ウッドチップだと案外速く朽ちたりするのだが半炭化させたチップは二十年ぐらい持つらしい。舗装して五年目ぐらいの歩道を見学したことがあるが劣化は見当たらなかった。比較の為に隣にウッドチップ舗装がしてあったがそっちは結構劣化が見られた。案内してくれた方は“たぶん数年もしないうちに草むらになる”と言っていた。
「はぁ……半炭化チップの製法は?」
「ウッドチップを低温炭化処理して作る。確か二五〇度で乾留……あっ」
「トレファクションその物なんだけど? というかトレファクションの和訳は半炭化とか低温炭化」
「……そうですね」
半炭化チップはウッドチップの防腐処置や耐久性・耐候性を向上させるという観点で見ていたから燃料としての視点では見ていなかった。

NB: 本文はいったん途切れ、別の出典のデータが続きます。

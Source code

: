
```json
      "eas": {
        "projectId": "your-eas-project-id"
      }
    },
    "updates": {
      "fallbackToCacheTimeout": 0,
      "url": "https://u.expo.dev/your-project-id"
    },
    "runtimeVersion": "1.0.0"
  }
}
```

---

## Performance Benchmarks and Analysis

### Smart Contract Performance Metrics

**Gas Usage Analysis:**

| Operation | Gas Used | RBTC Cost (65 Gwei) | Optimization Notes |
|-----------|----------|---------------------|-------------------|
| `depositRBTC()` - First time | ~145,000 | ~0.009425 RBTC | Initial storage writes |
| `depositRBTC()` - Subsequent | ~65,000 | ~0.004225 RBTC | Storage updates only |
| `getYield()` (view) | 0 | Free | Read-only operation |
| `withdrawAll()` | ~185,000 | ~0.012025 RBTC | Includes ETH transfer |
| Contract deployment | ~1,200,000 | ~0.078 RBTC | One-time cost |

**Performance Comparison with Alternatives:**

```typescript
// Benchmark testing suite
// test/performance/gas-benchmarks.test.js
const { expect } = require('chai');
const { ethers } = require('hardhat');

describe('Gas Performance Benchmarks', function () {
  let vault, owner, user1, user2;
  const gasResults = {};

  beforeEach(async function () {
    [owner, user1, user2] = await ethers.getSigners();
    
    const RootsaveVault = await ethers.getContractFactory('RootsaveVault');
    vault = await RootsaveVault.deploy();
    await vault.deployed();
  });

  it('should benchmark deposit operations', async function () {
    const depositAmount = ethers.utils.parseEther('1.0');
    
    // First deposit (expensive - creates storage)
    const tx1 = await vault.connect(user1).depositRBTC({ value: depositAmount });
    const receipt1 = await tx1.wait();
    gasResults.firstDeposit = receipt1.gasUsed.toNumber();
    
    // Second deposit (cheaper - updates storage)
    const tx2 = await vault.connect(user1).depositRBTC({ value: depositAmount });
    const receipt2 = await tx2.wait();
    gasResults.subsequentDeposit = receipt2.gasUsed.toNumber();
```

「石炭の方が便利だから石炭があったら石炭使うけど、それまではトレファクションも重要な燃料候補。木炭でもOKだけどエネルギー収支を考えたらトレファクションは有りだと思う」
「トレファクション? の可能性は探ろう。佐智恵は概要をまとめておいてくれ。薪・トレファクション・木炭の判断はそれからでいいだろう」
尤もだな。将司の判断を支持する。
「どの道大量の樹木がいるか……森林保持も考えておかないといけないな。近くに石油や石炭ってありそうか?」
「石油は難しい。静岡とか新潟になるし分留施設も必要。狭義の石炭も近くだと山口になるかな? ちょっと遠いと思う。亜炭でいいなら近くにある可能性はあるし確か淡路島に露天であったと思う。もっとも今は海の底かもしれないけど」
「狭義の石炭?」
「石炭は大まかに言うと炭素含有率の高い順で『無煙炭』『半無煙炭』『瀝青炭』『亜瀝青炭』『褐炭』『泥炭』となる。このうち使い勝手がいい無煙炭と瀝青炭を高品位炭と言って最も狭い定義だとこれ。高品位炭に半無煙炭と亜瀝青炭を加えたものを一般炭とも言って、狭義の石炭はこの一般炭を指す事が多い。ここまでは石炭と言われて思い浮かべる真っ黒な石で、褐炭や泥炭はそういったイメージからはかなり外れる」
「亜炭ってのは?」
「学術用語じゃないので結構面倒。狭義の石炭でも泥炭でもないものという感じになる。ただ何を狭義の石炭とするかで変わってくるので何を指しているのかはまちまち。行政からすると資源価値や産業価値の高低で分けて価値が高いのが石炭で低いのが亜炭って感じかな? 褐炭はだいたいにおいて亜炭になるんだけど褐炭の中でも石炭化度が低いなど質の悪いものを亜炭という事もある。まあ使い勝手が悪い石炭っぽい物という認識でも構わない」
「それ……燃料として使えるのか?」
「使える。“使い勝手が悪い”は“使い方次第では使える”という意味。露天掘りなら採算は何とかなると思う。褐炭の露天掘りが盛んな東欧だと、扱いやすいようにブリケット加工……豆炭とか練炭にして使っている」
「分かった。けど淡路島か……春風完成後じゃないと難しいか」
「うん。難しい。それと可能性は探るけど期待はしないで。仮にあったとしても褐炭だと思う。それと先住者が居ない保証もない」
「そうだな」
「佐智恵姉さん、木の形した石……珪化木でしたっけ? あれっていわば木の化石ですよね?」
榊原くんがふと思いついたような感じで聞いてきた。
「そう」
「石炭も木の化石みたいな物ですよね?」
「そう……あっ」
「そう言われると……琥珀も樹液の化石よね? 三木城見に行く途中でだけど知り合いが“ここらで昔は琥珀が採れた”って言ってた覚えがあるんだけど」
白石さんって城ガールか歴女だったの?
「三木城……琥珀……ああっ! 福寿炭鉱があった。うーん……地図あった? ちょっと見して。ええっと……若干距離はあるけどミツモコが近いかな? 義教、今度それとなく聞いてみて」
「……後でレクチャー頼む」
話の流れから考えて、あったとしても褐炭だろうな。それと露天でもなさそうだからどうだろう。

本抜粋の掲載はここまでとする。